Work item: When you transcribe the data below, reproduce every line exactly and leave each picture out.
^^^^^^^^
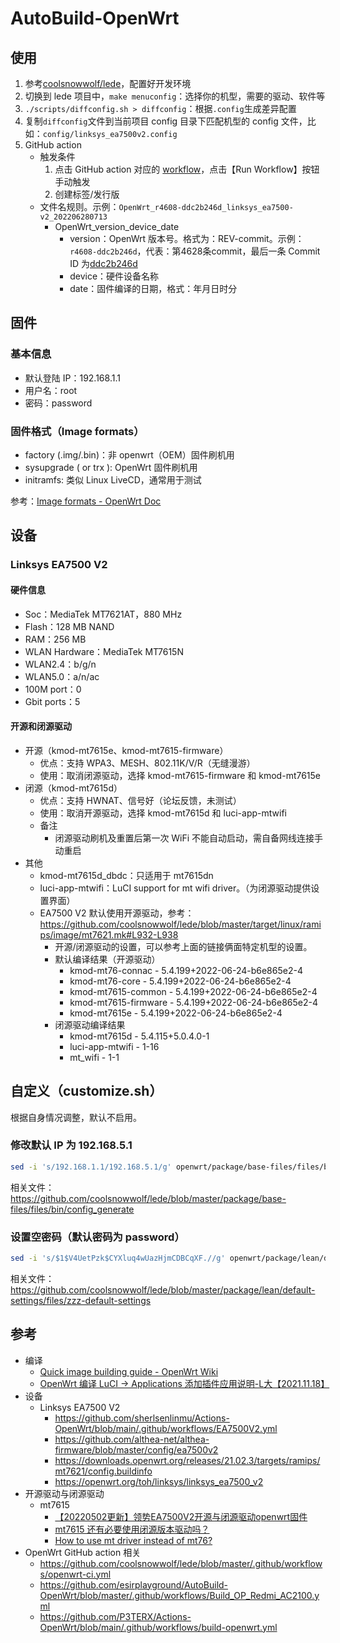 # AutoBuild-OpenWrt

## 使用

1. 参考[coolsnowwolf/lede](https://github.com/coolsnowwolf/lede)，配置好开发环境
2. 切换到 lede 项目中，`make menuconfig`：选择你的机型，需要的驱动、软件等
3. `./scripts/diffconfig.sh > diffconfig`：根据`.config`生成差异配置
4. 复制`diffconfig`文件到当前项目 config 目录下匹配机型的 config 文件，比如：`config/linksys_ea7500v2.config`
5. GitHub action
    * 触发条件
      1. 点击 GitHub action 对应的 [workflow](https://github.com/zqhong/AutoBuild-OpenWrt/actions/workflows/Build_OP_Linksys_EA7500V2.yml)，点击【Run Workflow】按钮手动触发
      2. 创建标签/发行版
    * 文件名规则。示例：`OpenWrt_r4608-ddc2b246d_linksys_ea7500-v2_202206280713`
      * OpenWrt_version_device_date
        * version：OpenWrt 版本号。格式为：REV-commit。示例：`r4608-ddc2b246d`，代表：第4628条commit，最后一条 Commit ID 为[ddc2b246d](https://github.com/coolsnowwolf/lede/commit/ddc2b246d)
        * device：硬件设备名称
        * date：固件编译的日期，格式：年月日时分

## 固件

### 基本信息

* 默认登陆 IP：192.168.1.1
* 用户名：root
* 密码：password

### 固件格式（Image formats）

* factory (.img/.bin)：非 openwrt（OEM）固件刷机用
* sysupgrade ( or trx ): OpenWrt 固件刷机用
* initramfs: 类似 Linux LiveCD，通常用于测试

参考：[Image formats - OpenWrt Doc](https://openwrt.org/docs/techref/image.format)

## 设备

### Linksys EA7500 V2

#### 硬件信息

* Soc：MediaTek MT7621AT，880 MHz
* Flash：128 MB NAND
* RAM：256 MB
* WLAN Hardware：MediaTek MT7615N
* WLAN2.4：b/g/n
* WLAN5.0：a/n/ac
* 100M port：0
* Gbit ports：5

#### 开源和闭源驱动

* 开源（kmod-mt7615e、kmod-mt7615-firmware）
  * 优点：支持 WPA3、MESH、802.11K/V/R（无缝漫游）
  * 使用：取消闭源驱动，选择 kmod-mt7615-firmware 和 kmod-mt7615e
* 闭源（kmod-mt7615d）
    * 优点：支持 HWNAT、信号好（论坛反馈，未测试）
    * 使用：取消开源驱动，选择 kmod-mt7615d 和 luci-app-mtwifi
    * 备注
      * 闭源驱动刷机及重置后第一次 WiFi 不能自动启动，需自备网线连接手动重启
* 其他
  * kmod-mt7615d_dbdc：只适用于 mt7615dn
  * luci-app-mtwifi：LuCI support for mt wifi driver。（为闭源驱动提供设置界面）
  * EA7500 V2 默认使用开源驱动，参考：https://github.com/coolsnowwolf/lede/blob/master/target/linux/ramips/image/mt7621.mk#L932-L938
      * 开源/闭源驱动的设置，可以参考上面的链接俩面特定机型的设置。
      * 默认编译结果（开源驱动）
        * kmod-mt76-connac - 5.4.199+2022-06-24-b6e865e2-4
        * kmod-mt76-core - 5.4.199+2022-06-24-b6e865e2-4
        * kmod-mt7615-common - 5.4.199+2022-06-24-b6e865e2-4
        * kmod-mt7615-firmware - 5.4.199+2022-06-24-b6e865e2-4
        * kmod-mt7615e - 5.4.199+2022-06-24-b6e865e2-4
      * 闭源驱动编译结果
        * kmod-mt7615d - 5.4.115+5.0.4.0-1
        * luci-app-mtwifi - 1-16
        * mt_wifi - 1-1

## 自定义（customize.sh）

根据自身情况调整，默认不启用。

### 修改默认 IP 为 192.168.5.1

```bash
sed -i 's/192.168.1.1/192.168.5.1/g' openwrt/package/base-files/files/bin/config_generate
```

相关文件：https://github.com/coolsnowwolf/lede/blob/master/package/base-files/files/bin/config_generate

### 设置空密码（默认密码为 password）

```bash
sed -i 's/$1$V4UetPzk$CYXluq4wUazHjmCDBCqXF.//g' openwrt/package/lean/default-settings/files/zzz-default-settings
```

相关文件：https://github.com/coolsnowwolf/lede/blob/master/package/lean/default-settings/files/zzz-default-settings

## 参考

* 编译
    * [Quick image building guide - OpenWrt Wiki](https://openwrt.org/docs/guide-developer/toolchain/beginners-build-guide)
    * [OpenWrt 编译 LuCI -> Applications 添加插件应用说明-L大【2021.11.18】](https://www.right.com.cn/forum/thread-344825-1-1.html)
* 设备
    * Linksys EA7500 V2
        * https://github.com/sherlsenlinmu/Actions-OpenWrt/blob/main/.github/workflows/EA7500V2.yml
        * https://github.com/althea-net/althea-firmware/blob/master/config/ea7500v2
        * https://downloads.openwrt.org/releases/21.02.3/targets/ramips/mt7621/config.buildinfo
        * https://openwrt.org/toh/linksys/linksys_ea7500_v2
* 开源驱动与闭源驱动
  * mt7615
    * [【20220502更新】领势EA7500V2开源与闭源驱动openwrt固件](https://www.right.com.cn/forum/thread-4103473-1-1.html)
    * [mt7615 还有必要使用闭源版本驱动吗？](https://github.com/coolsnowwolf/lede/issues/6102)
    * [How to use mt driver instead of mt76?](https://github.com/coolsnowwolf/lede/issues/5897)
* OpenWrt GitHub action 相关
    * https://github.com/coolsnowwolf/lede/blob/master/.github/workflows/openwrt-ci.yml
    * https://github.com/esirplayground/AutoBuild-OpenWrt/blob/master/.github/workflows/Build_OP_Redmi_AC2100.yml
    * https://github.com/P3TERX/Actions-OpenWrt/blob/main/.github/workflows/build-openwrt.yml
^^^^^^^^
Written answer:
 # AutoBuild-OpenWrt

## 使用

1. 参考[coolsnowwolf/lede](https://github.com/coolsnowwolf/lede)，配置好开发环境
2. 切换到 lede 项目中，`make menuconfig`：选择你的机型，需要的驱动、软件等
3. `./scripts/diffconfig.sh > diffconfig`：根据`.config`生成差异配置
4. 复制`diffconfig`文件到当前项目 config 目录下匹配机型的 config 文件，比如：`config/linksys_ea7500v2.config`
5. GitHub action
    * 触发条件
      1. 点击 GitHub action 对应的 [workflow](https://github.com/zqhong/AutoBuild-OpenWrt/actions/workflows/Build_OP_Linksys_EA7500V2.yml)，点击【Run Workflow】按钮手动触发
      2. 创建标签/发行版
    * 文件名规则。示例：`OpenWrt_r4608-ddc2b246d_linksys_ea7500-v2_202206280713`
      * OpenWrt_version_device_date
        * version：OpenWrt 版本号。格式为：REV-commit。示例：`r4608-ddc2b246d`，代表：第4628条commit，最后一条 Commit ID 为[ddc2b246d](https://github.com/coolsnowwolf/lede/commit/ddc2b246d)
        * device：硬件设备名称
        * date：固件编译的日期，格式：年月日时分

## 固件

### 基本信息

* 默认登陆 IP：192.168.1.1
* 用户名：root
* 密码：password

### 固件格式（Image formats）

* factory (.img/.bin)：非 openwrt（OEM）固件刷机用
* sysupgrade ( or trx ): OpenWrt 固件刷机用
* initramfs: 类似 Linux LiveCD，通常用于测试

参考：[Image formats - OpenWrt Doc](https://openwrt.org/docs/techref/image.format)

## 设备

### Linksys EA7500 V2

#### 硬件信息

* Soc：MediaTek MT7621AT，880 MHz
* Flash：128 MB NAND
* RAM：256 MB
* WLAN Hardware：MediaTek MT7615N
* WLAN2.4：b/g/n
* WLAN5.0：a/n/ac
* 100M port：0
* Gbit ports：5

#### 开源和闭源驱动

* 开源（kmod-mt7615e、kmod-mt7615-firmware）
  * 优点：支持 WPA3、MESH、802.11K/V/R（无缝漫游）
  * 使用：取消闭源驱动，选择 kmod-mt7615-firmware 和 kmod-mt7615e
* 闭源（kmod-mt7615d）
    * 优点：支持 HWNAT、信号好（论坛反馈，未测试）
    * 使用：取消开源驱动，选择 kmod-mt7615d 和 luci-app-mtwifi
    * 备注
      * 闭源驱动刷机及重置后第一次 WiFi 不能自动启动，需自备网线连接手动重启
* 其他
  * kmod-mt7615d_dbdc：只适用于 mt7615dn
  * luci-app-mtwifi：LuCI support for mt wifi driver。（为闭源驱动提供设置界面）
  * EA7500 V2 默认使用开源驱动，参考：https://github.com/coolsnowwolf/lede/blob/master/target/linux/ramips/image/mt7621.mk#L932-L938
      * 开源/闭源驱动的设置，可以参考上面的链接俩面特定机型的设置。
      * 默认编译结果（开源驱动）
        * kmod-mt76-connac - 5.4.199+2022-06-24-b6e865e2-4
        * kmod-mt76-core - 5.4.199+2022-06-24-b6e865e2-4
        * kmod-mt7615-common - 5.4.199+2022-06-24-b6e865e2-4
        * kmod-mt7615-firmware - 5.4.199+2022-06-24-b6e865e2-4
        * kmod-mt7615e - 5.4.199+2022-06-24-b6e865e2-4
      * 闭源驱动编译结果
        * kmod-mt7615d - 5.4.115+5.0.4.0-1
        * luci-app-mtwifi - 1-16
        * mt_wifi - 1-1

## 自定义（customize.sh）

根据自身情况调整，默认不启用。

### 修改默认 IP 为 192.168.5.1

```bash
sed -i 's/192.168.1.1/192.168.5.1/g' openwrt/package/base-files/files/bin/config_generate
```

相关文件：https://github.com/coolsnowwolf/lede/blob/master/package/base-files/files/bin/config_generate

### 设置空密码（默认密码为 password）

```bash
sed -i 's/$1$V4UetPzk$CYXluq4wUazHjmCDBCqXF.//g' openwrt/package/lean/default-settings/files/zzz-default-settings
```

相关文件：https://github.com/coolsnowwolf/lede/blob/master/package/lean/default-settings/files/zzz-default-settings

## 参考

* 编译
    * [Quick image building guide - OpenWrt Wiki](https://openwrt.org/docs/guide-developer/toolchain/beginners-build-guide)
    * [OpenWrt 编译 LuCI -> Applications 添加插件应用说明-L大【2021.11.18】](https://www.right.com.cn/forum/thread-344825-1-1.html)
* 设备
    * Linksys EA7500 V2
        * https://github.com/sherlsenlinmu/Actions-OpenWrt/blob/main/.github/workflows/EA7500V2.yml
        * https://github.com/althea-net/althea-firmware/blob/master/config/ea7500v2
        * https://downloads.openwrt.org/releases/21.02.3/targets/ramips/mt7621/config.buildinfo
        * https://openwrt.org/toh/linksys/linksys_ea7500_v2
* 开源驱动与闭源驱动
  * mt7615
    * [【20220502更新】领势EA7500V2开源与闭源驱动openwrt固件](https://www.right.com.cn/forum/thread-4103473-1-1.html)
    * [mt7615 还有必要使用闭源版本驱动吗？](https://github.com/coolsnowwolf/lede/issues/6102)
    * [How to use mt driver instead of mt76?](https://github.com/coolsnowwolf/lede/issues/5897)
* OpenWrt GitHub action 相关
    * https://github.com/coolsnowwolf/lede/blob/master/.github/workflows/openwrt-ci.yml
    * https://github.com/esirplayground/AutoBuild-OpenWrt/blob/master/.github/workflows/Build_OP_Redmi_AC2100.yml
    * https://github.com/P3TERX/Actions-OpenWrt/blob/main/.github/workflows/build-openwrt.yml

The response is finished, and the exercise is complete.